Data for the task START

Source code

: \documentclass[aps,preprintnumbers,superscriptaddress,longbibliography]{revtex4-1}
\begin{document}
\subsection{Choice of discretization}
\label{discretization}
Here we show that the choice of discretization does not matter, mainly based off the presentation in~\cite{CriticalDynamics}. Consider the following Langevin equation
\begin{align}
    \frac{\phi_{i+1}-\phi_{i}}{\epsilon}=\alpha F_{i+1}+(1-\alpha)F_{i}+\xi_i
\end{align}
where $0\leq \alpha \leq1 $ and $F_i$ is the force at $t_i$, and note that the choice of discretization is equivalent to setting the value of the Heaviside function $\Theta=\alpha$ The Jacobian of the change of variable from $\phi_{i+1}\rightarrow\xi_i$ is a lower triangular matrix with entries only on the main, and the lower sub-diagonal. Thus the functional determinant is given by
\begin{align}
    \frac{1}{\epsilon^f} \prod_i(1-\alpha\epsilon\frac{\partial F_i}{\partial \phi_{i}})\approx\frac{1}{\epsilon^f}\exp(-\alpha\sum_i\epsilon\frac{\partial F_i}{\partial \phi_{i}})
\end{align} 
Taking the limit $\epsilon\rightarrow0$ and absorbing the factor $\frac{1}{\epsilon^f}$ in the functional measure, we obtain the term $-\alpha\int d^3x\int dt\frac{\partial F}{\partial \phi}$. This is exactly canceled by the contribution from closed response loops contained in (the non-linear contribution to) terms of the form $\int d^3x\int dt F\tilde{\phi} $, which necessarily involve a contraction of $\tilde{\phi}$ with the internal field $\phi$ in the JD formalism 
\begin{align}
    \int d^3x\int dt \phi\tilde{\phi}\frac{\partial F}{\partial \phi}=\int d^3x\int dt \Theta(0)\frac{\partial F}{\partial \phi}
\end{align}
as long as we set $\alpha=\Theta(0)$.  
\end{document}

Data for the task END

## What the task asks
The lines to report are those in the material above that contain the word "from"; copy every one of them.

## Output
where $0\leq \alpha \leq1 $ and $F_i$ is the force at $t_i$, and note that the choice of discretization is equivalent to setting the value of the Heaviside function $\Theta=\alpha$ The Jacobian of the change of variable from $\phi_{i+1}\rightarrow\xi_i$ is a lower triangular matrix with entries only on the main, and the lower sub-diagonal. Thus the functional determinant is given by
Taking the limit $\epsilon\rightarrow0$ and absorbing the factor $\frac{1}{\epsilon^f}$ in the functional measure, we obtain the term $-\alpha\int d^3x\int dt\frac{\partial F}{\partial \phi}$. This is exactly canceled by the contribution from closed response loops contained in (the non-linear contribution to) terms of the form $\int d^3x\int dt F\tilde{\phi} $, which necessarily involve a contraction of $\tilde{\phi}$ with the internal field $\phi$ in the JD formalism 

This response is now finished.